New documents show that Minnesota Governor Mark Dayton and his staff were caught off guard last year on what was one of the legislative session’s final surprises – the attempt to curtail the duties of the state auditor.

Documents obtained by Public Record Media indicate that the governor and his staff initially underestimated the impact of a last-minute move to allow counties to have the option of hiring private firms to conduct audits, instead of having them done by the state auditor.
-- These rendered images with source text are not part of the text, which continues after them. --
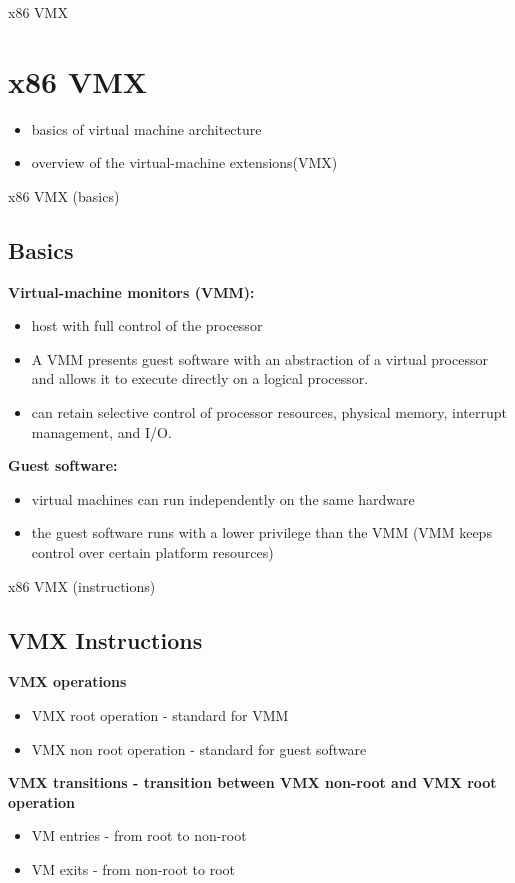\documentclass[11pt, aspectratio=169, modernfonts]{beamer}
\theoremstyle{definition}
\theoremstyle{remark}
\begin{document}
\begin{frame}{x86 VMX \cite{architecture64_sof_dev_manuel_vol_3}}
    \section{x86 VMX}
    \begin{itemize}
        \item basics of virtual machine architecture
        \item overview of the virtual-machine extensions(VMX)
    \end{itemize}
\end{frame}


\begin{frame}{x86 VMX (basics) \cite{architecture64_sof_dev_manuel_vol_3}}
    \subsection{Basics}
    \textbf{Virtual-machine monitors (VMM):}
    \begin{itemize}
            \item host with full control of the processor
            \item A VMM presents guest software with an abstraction of a virtual processor and allows it to execute directly on a logical processor. 
            \item can retain selective control of processor resources, physical memory, interrupt management, and I/O.
    \end{itemize}
    \textbf{Guest software:}
    \begin{itemize}
            \item virtual machines can run independently on the same hardware
            \item the guest software runs with a lower privilege than the VMM (VMM keeps control over certain platform resources)
    \end{itemize}
\end{frame}

\begin{frame}{x86 VMX (instructions)
\cite{architecture64_sof_dev_manuel_vol_3}}
    \subsection{VMX Instructions}
    \textbf{VMX operations}
    \begin{itemize}
        \item VMX root operation - standard for VMM
        \item VMX non root operation - standard for guest software
    \end{itemize}
    \textbf{VMX transitions - transition between VMX non-root and VMX root  operation}
    \begin{itemize}
        \item VM entries - from root to non-root
        \item VM exits - from non-root to root
    \end{itemize}
\end{frame}
\end{document}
The documents were published by the Saint Paul Pioneer Press on February 4th – the same day that Otto filed a lawsuit which argued that the legislative change infringed on the constitutional duties of her office.

Conflicting information

The newly released documents show that early on the morning of May 18, 2015, there was confusion in the governor’s office about what was happening.  “What was done with the State Auditor’s audits of local governments?” Dayton asked his staff at 7:31 am that morning.

Forty-five minutes later, Otto herself alerted the governor’s office.  “They voted to privatize county audits last night,” she wrote in an e-mail to Dayton staffer Shannon Patrick.

Roughly an hour later, Dayton staffer Jaime Tincher told Patrick to connect with Otto.  “Write her back and tell her our understanding is it is an [Office of Legislative Auditor, OLA] study of the issue, not actually doing it,” Tincher wrote.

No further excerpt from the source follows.